What this task involves =
All entries shown below should be duplicated character for character.

(Dataset entries)

======

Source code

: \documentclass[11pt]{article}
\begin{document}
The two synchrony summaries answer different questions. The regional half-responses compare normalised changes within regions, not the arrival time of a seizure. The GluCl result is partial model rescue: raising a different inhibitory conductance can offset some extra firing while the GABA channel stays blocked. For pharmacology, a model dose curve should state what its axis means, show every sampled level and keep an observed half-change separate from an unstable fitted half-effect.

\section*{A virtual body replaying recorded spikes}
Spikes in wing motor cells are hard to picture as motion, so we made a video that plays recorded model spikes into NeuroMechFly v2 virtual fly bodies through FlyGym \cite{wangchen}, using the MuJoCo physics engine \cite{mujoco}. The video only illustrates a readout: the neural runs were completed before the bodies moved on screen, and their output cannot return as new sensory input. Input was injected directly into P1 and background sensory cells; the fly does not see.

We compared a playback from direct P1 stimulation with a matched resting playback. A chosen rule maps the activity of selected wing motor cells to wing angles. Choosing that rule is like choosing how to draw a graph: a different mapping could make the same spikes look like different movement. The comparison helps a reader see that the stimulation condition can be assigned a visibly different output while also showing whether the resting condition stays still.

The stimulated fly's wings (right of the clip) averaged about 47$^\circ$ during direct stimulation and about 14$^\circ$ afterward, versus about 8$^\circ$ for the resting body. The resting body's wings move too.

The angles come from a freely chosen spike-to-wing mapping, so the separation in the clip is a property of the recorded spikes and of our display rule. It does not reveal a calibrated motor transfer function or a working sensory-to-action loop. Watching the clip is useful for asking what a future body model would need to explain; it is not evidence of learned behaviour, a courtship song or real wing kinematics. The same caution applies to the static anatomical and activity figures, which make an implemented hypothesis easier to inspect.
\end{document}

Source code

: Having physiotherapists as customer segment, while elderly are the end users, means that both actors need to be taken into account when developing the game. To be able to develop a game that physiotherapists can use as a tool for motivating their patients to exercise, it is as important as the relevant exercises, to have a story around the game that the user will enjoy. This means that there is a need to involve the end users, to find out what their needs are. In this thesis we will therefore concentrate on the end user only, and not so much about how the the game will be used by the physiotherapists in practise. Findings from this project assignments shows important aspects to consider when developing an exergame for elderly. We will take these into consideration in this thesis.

======

Exercise response =
Source code

: \documentclass[11pt]{article}
\begin{document}
The two synchrony summaries answer different questions. The regional half-responses compare normalised changes within regions, not the arrival time of a seizure. The GluCl result is partial model rescue: raising a different inhibitory conductance can offset some extra firing while the GABA channel stays blocked. For pharmacology, a model dose curve should state what its axis means, show every sampled level and keep an observed half-change separate from an unstable fitted half-effect.

\section*{A virtual body replaying recorded spikes}
Spikes in wing motor cells are hard to picture as motion, so we made a video that plays recorded model spikes into NeuroMechFly v2 virtual fly bodies through FlyGym \cite{wangchen}, using the MuJoCo physics engine \cite{mujoco}. The video only illustrates a readout: the neural runs were completed before the bodies moved on screen, and their output cannot return as new sensory input. Input was injected directly into P1 and background sensory cells; the fly does not see.

We compared a playback from direct P1 stimulation with a matched resting playback. A chosen rule maps the activity of selected wing motor cells to wing angles. Choosing that rule is like choosing how to draw a graph: a different mapping could make the same spikes look like different movement. The comparison helps a reader see that the stimulation condition can be assigned a visibly different output while also showing whether the resting condition stays still.

The stimulated fly's wings (right of the clip) averaged about 47$^\circ$ during direct stimulation and about 14$^\circ$ afterward, versus about 8$^\circ$ for the resting body. The resting body's wings move too.

The angles come from a freely chosen spike-to-wing mapping, so the separation in the clip is a property of the recorded spikes and of our display rule. It does not reveal a calibrated motor transfer function or a working sensory-to-action loop. Watching the clip is useful for asking what a future body model would need to explain; it is not evidence of learned behaviour, a courtship song or real wing kinematics. The same caution applies to the static anatomical and activity figures, which make an implemented hypothesis easier to inspect.
\end{document}

Source code

: Having physiotherapists as customer segment, while elderly are the end users, means that both actors need to be taken into account when developing the game. To be able to develop a game that physiotherapists can use as a tool for motivating their patients to exercise, it is as important as the relevant exercises, to have a story around the game that the user will enjoy. This means that there is a need to involve the end users, to find out what their needs are. In this thesis we will therefore concentrate on the end user only, and not so much about how the the game will be used by the physiotherapists in practise. Findings from this project assignments shows important aspects to consider when developing an exergame for elderly. We will take these into consideration in this thesis.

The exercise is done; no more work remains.